■ **STORED DATA**:
=== Section Start ===

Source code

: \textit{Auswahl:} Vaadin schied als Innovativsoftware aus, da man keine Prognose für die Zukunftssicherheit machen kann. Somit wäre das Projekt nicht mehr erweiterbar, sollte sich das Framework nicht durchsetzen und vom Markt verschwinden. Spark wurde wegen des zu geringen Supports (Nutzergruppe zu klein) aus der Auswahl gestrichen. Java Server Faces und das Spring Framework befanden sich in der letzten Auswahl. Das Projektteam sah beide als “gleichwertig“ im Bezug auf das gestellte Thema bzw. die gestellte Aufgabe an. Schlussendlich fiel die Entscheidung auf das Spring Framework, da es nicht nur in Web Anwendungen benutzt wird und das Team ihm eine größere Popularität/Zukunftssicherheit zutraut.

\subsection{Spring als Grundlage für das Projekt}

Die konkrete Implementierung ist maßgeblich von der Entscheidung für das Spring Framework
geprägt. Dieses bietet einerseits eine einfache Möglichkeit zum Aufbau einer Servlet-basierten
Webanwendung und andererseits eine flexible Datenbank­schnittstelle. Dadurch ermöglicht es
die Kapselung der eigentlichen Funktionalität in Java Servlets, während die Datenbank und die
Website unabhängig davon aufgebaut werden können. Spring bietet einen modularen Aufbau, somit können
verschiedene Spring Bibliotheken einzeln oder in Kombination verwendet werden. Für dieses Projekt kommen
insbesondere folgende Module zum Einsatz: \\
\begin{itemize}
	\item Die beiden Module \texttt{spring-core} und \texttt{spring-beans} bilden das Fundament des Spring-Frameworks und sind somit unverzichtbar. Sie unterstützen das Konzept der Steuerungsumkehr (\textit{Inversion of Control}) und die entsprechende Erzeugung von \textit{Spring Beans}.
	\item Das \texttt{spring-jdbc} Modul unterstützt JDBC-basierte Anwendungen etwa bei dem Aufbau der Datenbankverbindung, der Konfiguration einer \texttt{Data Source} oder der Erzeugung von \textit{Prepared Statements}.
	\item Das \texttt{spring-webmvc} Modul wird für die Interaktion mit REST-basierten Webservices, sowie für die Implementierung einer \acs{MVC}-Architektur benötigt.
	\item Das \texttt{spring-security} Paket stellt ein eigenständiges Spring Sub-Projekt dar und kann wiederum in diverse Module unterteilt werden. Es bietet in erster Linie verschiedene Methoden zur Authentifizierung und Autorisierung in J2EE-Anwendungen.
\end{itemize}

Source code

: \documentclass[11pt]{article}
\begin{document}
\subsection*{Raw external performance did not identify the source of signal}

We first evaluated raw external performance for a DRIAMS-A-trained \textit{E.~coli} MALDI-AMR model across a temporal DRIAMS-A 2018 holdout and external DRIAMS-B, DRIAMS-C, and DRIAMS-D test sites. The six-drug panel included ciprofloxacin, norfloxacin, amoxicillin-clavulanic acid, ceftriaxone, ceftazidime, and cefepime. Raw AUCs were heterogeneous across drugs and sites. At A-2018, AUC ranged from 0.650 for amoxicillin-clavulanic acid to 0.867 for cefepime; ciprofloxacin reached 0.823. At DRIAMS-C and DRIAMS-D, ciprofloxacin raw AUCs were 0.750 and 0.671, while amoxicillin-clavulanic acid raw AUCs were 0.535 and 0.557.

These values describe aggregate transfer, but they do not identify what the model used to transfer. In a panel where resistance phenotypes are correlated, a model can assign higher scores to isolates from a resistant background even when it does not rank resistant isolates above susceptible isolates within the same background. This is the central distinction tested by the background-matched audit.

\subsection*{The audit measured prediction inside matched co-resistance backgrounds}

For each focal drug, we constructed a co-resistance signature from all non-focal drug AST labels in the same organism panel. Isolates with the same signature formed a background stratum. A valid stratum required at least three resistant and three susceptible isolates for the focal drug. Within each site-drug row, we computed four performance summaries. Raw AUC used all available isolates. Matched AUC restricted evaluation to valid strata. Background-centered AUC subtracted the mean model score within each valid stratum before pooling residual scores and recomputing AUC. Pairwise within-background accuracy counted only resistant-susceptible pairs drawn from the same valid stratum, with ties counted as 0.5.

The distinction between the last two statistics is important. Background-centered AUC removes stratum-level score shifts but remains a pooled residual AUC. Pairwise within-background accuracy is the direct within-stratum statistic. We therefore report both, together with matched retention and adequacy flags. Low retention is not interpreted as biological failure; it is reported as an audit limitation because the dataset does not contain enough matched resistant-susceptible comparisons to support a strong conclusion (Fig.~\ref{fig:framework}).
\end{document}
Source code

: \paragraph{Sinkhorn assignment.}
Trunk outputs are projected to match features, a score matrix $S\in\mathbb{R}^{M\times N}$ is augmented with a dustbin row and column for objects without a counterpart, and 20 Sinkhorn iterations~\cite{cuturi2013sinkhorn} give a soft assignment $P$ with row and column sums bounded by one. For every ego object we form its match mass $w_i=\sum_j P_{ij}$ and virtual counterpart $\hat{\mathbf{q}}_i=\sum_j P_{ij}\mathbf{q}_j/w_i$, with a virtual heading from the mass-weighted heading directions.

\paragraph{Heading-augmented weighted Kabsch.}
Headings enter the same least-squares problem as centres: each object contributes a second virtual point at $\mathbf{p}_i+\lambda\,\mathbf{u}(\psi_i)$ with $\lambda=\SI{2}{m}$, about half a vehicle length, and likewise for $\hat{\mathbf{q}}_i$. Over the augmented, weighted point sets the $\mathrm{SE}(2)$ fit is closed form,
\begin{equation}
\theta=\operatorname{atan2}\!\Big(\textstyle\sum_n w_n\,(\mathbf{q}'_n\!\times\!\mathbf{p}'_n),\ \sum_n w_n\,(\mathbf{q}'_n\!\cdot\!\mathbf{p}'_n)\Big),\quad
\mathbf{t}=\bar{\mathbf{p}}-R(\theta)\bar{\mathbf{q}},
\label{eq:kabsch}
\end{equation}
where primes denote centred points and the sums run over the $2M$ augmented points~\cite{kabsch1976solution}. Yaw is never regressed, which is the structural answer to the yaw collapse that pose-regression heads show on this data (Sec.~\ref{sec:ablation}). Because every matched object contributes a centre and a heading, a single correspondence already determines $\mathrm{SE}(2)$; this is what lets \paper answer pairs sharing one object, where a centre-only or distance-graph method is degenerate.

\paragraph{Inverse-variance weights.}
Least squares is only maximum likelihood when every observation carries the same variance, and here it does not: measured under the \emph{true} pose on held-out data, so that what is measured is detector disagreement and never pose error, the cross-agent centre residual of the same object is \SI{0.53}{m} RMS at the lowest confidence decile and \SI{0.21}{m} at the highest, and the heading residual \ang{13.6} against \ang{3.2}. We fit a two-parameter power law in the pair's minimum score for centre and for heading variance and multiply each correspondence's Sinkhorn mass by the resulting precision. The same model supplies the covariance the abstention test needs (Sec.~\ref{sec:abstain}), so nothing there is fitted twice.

=== Section End ===

■ **EXERCISE OBJECTIVE**:
The answer must be an exact reproduction of all the records.

■ **YOUR RESPONSE**:
Source code

: \textit{Auswahl:} Vaadin schied als Innovativsoftware aus, da man keine Prognose für die Zukunftssicherheit machen kann. Somit wäre das Projekt nicht mehr erweiterbar, sollte sich das Framework nicht durchsetzen und vom Markt verschwinden. Spark wurde wegen des zu geringen Supports (Nutzergruppe zu klein) aus der Auswahl gestrichen. Java Server Faces und das Spring Framework befanden sich in der letzten Auswahl. Das Projektteam sah beide als “gleichwertig“ im Bezug auf das gestellte Thema bzw. die gestellte Aufgabe an. Schlussendlich fiel die Entscheidung auf das Spring Framework, da es nicht nur in Web Anwendungen benutzt wird und das Team ihm eine größere Popularität/Zukunftssicherheit zutraut.

\subsection{Spring als Grundlage für das Projekt}

Die konkrete Implementierung ist maßgeblich von der Entscheidung für das Spring Framework
geprägt. Dieses bietet einerseits eine einfache Möglichkeit zum Aufbau einer Servlet-basierten
Webanwendung und andererseits eine flexible Datenbank­schnittstelle. Dadurch ermöglicht es
die Kapselung der eigentlichen Funktionalität in Java Servlets, während die Datenbank und die
Website unabhängig davon aufgebaut werden können. Spring bietet einen modularen Aufbau, somit können
verschiedene Spring Bibliotheken einzeln oder in Kombination verwendet werden. Für dieses Projekt kommen
insbesondere folgende Module zum Einsatz: \\
\begin{itemize}
	\item Die beiden Module \texttt{spring-core} und \texttt{spring-beans} bilden das Fundament des Spring-Frameworks und sind somit unverzichtbar. Sie unterstützen das Konzept der Steuerungsumkehr (\textit{Inversion of Control}) und die entsprechende Erzeugung von \textit{Spring Beans}.
	\item Das \texttt{spring-jdbc} Modul unterstützt JDBC-basierte Anwendungen etwa bei dem Aufbau der Datenbankverbindung, der Konfiguration einer \texttt{Data Source} oder der Erzeugung von \textit{Prepared Statements}.
	\item Das \texttt{spring-webmvc} Modul wird für die Interaktion mit REST-basierten Webservices, sowie für die Implementierung einer \acs{MVC}-Architektur benötigt.
	\item Das \texttt{spring-security} Paket stellt ein eigenständiges Spring Sub-Projekt dar und kann wiederum in diverse Module unterteilt werden. Es bietet in erster Linie verschiedene Methoden zur Authentifizierung und Autorisierung in J2EE-Anwendungen.
\end{itemize}

Source code

: \documentclass[11pt]{article}
\begin{document}
\subsection*{Raw external performance did not identify the source of signal}

We first evaluated raw external performance for a DRIAMS-A-trained \textit{E.~coli} MALDI-AMR model across a temporal DRIAMS-A 2018 holdout and external DRIAMS-B, DRIAMS-C, and DRIAMS-D test sites. The six-drug panel included ciprofloxacin, norfloxacin, amoxicillin-clavulanic acid, ceftriaxone, ceftazidime, and cefepime. Raw AUCs were heterogeneous across drugs and sites. At A-2018, AUC ranged from 0.650 for amoxicillin-clavulanic acid to 0.867 for cefepime; ciprofloxacin reached 0.823. At DRIAMS-C and DRIAMS-D, ciprofloxacin raw AUCs were 0.750 and 0.671, while amoxicillin-clavulanic acid raw AUCs were 0.535 and 0.557.

These values describe aggregate transfer, but they do not identify what the model used to transfer. In a panel where resistance phenotypes are correlated, a model can assign higher scores to isolates from a resistant background even when it does not rank resistant isolates above susceptible isolates within the same background. This is the central distinction tested by the background-matched audit.

\subsection*{The audit measured prediction inside matched co-resistance backgrounds}

For each focal drug, we constructed a co-resistance signature from all non-focal drug AST labels in the same organism panel. Isolates with the same signature formed a background stratum. A valid stratum required at least three resistant and three susceptible isolates for the focal drug. Within each site-drug row, we computed four performance summaries. Raw AUC used all available isolates. Matched AUC restricted evaluation to valid strata. Background-centered AUC subtracted the mean model score within each valid stratum before pooling residual scores and recomputing AUC. Pairwise within-background accuracy counted only resistant-susceptible pairs drawn from the same valid stratum, with ties counted as 0.5.

The distinction between the last two statistics is important. Background-centered AUC removes stratum-level score shifts but remains a pooled residual AUC. Pairwise within-background accuracy is the direct within-stratum statistic. We therefore report both, together with matched retention and adequacy flags. Low retention is not interpreted as biological failure; it is reported as an audit limitation because the dataset does not contain enough matched resistant-susceptible comparisons to support a strong conclusion (Fig.~\ref{fig:framework}).
\end{document}
Source code

: \paragraph{Sinkhorn assignment.}
Trunk outputs are projected to match features, a score matrix $S\in\mathbb{R}^{M\times N}$ is augmented with a dustbin row and column for objects without a counterpart, and 20 Sinkhorn iterations~\cite{cuturi2013sinkhorn} give a soft assignment $P$ with row and column sums bounded by one. For every ego object we form its match mass $w_i=\sum_j P_{ij}$ and virtual counterpart $\hat{\mathbf{q}}_i=\sum_j P_{ij}\mathbf{q}_j/w_i$, with a virtual heading from the mass-weighted heading directions.

\paragraph{Heading-augmented weighted Kabsch.}
Headings enter the same least-squares problem as centres: each object contributes a second virtual point at $\mathbf{p}_i+\lambda\,\mathbf{u}(\psi_i)$ with $\lambda=\SI{2}{m}$, about half a vehicle length, and likewise for $\hat{\mathbf{q}}_i$. Over the augmented, weighted point sets the $\mathrm{SE}(2)$ fit is closed form,
\begin{equation}
\theta=\operatorname{atan2}\!\Big(\textstyle\sum_n w_n\,(\mathbf{q}'_n\!\times\!\mathbf{p}'_n),\ \sum_n w_n\,(\mathbf{q}'_n\!\cdot\!\mathbf{p}'_n)\Big),\quad
\mathbf{t}=\bar{\mathbf{p}}-R(\theta)\bar{\mathbf{q}},
\label{eq:kabsch}
\end{equation}
where primes denote centred points and the sums run over the $2M$ augmented points~\cite{kabsch1976solution}. Yaw is never regressed, which is the structural answer to the yaw collapse that pose-regression heads show on this data (Sec.~\ref{sec:ablation}). Because every matched object contributes a centre and a heading, a single correspondence already determines $\mathrm{SE}(2)$; this is what lets \paper answer pairs sharing one object, where a centre-only or distance-graph method is degenerate.

\paragraph{Inverse-variance weights.}
Least squares is only maximum likelihood when every observation carries the same variance, and here it does not: measured under the \emph{true} pose on held-out data, so that what is measured is detector disagreement and never pose error, the cross-agent centre residual of the same object is \SI{0.53}{m} RMS at the lowest confidence decile and \SI{0.21}{m} at the highest, and the heading residual \ang{13.6} against \ang{3.2}. We fit a two-parameter power law in the pair's minimum score for centre and for heading variance and multiply each correspondence's Sinkhorn mass by the resulting precision. The same model supplies the covariance the abstention test needs (Sec.~\ref{sec:abstain}), so nothing there is fitted twice.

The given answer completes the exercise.